(Beginning of STORED DATA)
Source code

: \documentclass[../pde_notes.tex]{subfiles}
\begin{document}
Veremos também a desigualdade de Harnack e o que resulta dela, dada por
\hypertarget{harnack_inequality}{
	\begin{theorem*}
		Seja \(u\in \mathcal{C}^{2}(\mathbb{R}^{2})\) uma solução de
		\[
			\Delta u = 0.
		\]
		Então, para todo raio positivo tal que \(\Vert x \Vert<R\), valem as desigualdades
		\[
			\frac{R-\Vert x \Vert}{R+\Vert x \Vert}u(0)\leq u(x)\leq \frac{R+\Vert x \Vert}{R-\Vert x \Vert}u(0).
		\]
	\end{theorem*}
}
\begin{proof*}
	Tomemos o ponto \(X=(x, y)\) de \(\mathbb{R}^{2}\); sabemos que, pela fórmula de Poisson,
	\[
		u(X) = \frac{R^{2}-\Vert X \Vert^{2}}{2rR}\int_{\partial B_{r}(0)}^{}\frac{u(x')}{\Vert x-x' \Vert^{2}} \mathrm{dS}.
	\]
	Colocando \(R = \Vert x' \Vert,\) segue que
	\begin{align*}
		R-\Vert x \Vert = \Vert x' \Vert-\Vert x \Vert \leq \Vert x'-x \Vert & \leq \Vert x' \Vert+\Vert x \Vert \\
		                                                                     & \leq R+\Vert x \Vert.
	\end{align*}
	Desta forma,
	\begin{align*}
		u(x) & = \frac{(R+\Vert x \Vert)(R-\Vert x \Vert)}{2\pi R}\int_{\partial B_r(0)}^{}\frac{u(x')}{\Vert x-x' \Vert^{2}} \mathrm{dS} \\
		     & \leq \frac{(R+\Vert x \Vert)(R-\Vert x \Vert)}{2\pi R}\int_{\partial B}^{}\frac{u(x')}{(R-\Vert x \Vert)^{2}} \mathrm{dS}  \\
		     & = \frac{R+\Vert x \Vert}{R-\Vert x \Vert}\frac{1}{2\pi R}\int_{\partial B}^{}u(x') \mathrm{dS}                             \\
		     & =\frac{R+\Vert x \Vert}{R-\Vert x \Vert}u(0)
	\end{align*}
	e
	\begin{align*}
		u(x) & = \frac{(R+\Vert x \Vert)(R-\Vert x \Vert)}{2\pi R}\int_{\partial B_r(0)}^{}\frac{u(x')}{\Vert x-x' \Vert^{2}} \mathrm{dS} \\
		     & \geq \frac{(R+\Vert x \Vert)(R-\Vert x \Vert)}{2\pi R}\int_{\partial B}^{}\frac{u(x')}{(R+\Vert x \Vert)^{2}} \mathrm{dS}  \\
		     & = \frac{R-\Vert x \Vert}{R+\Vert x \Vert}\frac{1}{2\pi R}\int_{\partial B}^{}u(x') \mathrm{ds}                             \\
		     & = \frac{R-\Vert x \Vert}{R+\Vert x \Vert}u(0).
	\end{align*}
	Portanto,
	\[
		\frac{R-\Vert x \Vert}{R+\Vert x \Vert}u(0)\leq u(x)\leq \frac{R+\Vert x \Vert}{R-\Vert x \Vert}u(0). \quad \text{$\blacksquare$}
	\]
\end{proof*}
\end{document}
(End of STORED DATA)
(Beginning of STORED DATA)
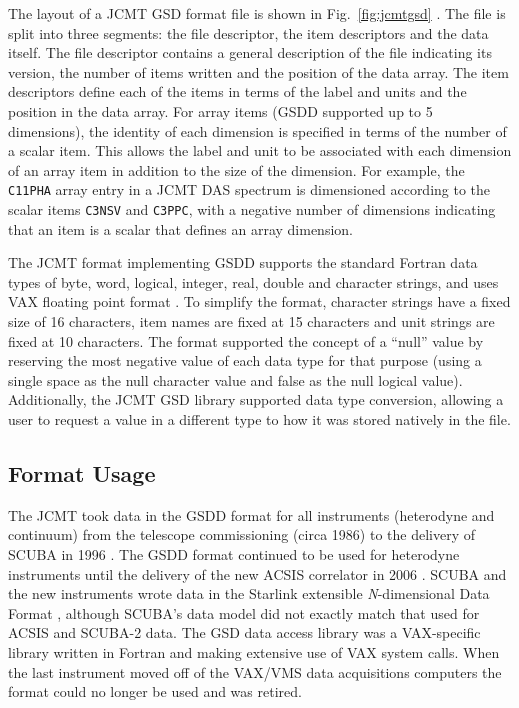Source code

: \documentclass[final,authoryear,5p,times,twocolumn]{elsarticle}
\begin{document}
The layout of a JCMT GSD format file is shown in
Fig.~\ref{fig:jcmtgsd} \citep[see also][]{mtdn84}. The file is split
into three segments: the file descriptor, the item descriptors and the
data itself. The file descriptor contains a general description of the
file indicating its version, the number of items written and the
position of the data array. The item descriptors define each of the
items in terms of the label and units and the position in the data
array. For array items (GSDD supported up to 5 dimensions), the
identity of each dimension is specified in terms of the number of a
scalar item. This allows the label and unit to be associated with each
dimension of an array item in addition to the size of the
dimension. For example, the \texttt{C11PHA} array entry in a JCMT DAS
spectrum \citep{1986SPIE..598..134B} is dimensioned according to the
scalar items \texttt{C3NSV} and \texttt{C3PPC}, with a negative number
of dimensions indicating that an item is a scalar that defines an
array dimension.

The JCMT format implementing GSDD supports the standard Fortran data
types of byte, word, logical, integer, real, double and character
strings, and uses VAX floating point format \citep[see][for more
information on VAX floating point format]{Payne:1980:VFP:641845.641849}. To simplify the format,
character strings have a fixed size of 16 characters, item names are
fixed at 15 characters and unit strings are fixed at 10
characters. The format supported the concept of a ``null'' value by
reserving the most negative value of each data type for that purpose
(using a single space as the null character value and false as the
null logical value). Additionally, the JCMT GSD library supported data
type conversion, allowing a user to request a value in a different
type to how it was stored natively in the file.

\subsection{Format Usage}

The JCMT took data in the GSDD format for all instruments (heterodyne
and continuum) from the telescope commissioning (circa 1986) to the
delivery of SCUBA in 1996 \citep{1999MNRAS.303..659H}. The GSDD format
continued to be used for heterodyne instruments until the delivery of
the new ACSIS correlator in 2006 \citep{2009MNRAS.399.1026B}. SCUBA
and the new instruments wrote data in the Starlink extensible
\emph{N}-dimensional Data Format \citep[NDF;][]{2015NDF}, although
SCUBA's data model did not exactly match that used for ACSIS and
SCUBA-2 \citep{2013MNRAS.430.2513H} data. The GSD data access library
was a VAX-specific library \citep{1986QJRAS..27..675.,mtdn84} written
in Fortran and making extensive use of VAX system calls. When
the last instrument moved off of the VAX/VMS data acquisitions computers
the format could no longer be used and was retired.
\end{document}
(End of STORED DATA)
(Beginning of STORED DATA)
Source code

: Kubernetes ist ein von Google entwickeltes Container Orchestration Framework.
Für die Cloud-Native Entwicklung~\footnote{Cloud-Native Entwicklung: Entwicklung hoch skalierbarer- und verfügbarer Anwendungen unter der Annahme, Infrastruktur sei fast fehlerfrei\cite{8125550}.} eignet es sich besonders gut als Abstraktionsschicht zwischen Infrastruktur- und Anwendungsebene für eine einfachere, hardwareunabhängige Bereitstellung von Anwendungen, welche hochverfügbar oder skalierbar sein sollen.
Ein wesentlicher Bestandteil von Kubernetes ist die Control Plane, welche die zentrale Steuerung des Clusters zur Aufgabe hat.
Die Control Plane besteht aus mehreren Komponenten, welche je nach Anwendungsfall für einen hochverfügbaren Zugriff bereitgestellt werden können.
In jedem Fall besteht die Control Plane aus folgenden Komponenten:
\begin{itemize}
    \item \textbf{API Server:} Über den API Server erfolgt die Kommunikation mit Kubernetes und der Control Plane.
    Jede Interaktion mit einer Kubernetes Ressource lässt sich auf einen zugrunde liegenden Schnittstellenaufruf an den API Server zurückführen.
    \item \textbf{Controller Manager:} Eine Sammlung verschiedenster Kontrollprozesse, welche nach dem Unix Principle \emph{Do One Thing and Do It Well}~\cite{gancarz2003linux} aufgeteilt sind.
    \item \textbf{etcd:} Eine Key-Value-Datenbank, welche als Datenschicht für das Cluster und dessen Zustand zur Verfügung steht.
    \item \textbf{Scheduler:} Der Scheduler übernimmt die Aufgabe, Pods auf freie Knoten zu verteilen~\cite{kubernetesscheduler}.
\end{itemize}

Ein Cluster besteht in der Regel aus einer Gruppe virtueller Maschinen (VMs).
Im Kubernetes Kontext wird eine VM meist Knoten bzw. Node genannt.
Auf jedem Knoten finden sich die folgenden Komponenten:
(End of STORED DATA)
- _ABOUT THIS TASK_: From the entries above, pull out each line that includes "negative".

- _RESPONSE TO THIS TASK_:
scalar items \texttt{C3NSV} and \texttt{C3PPC}, with a negative number
reserving the most negative value of each data type for that purpose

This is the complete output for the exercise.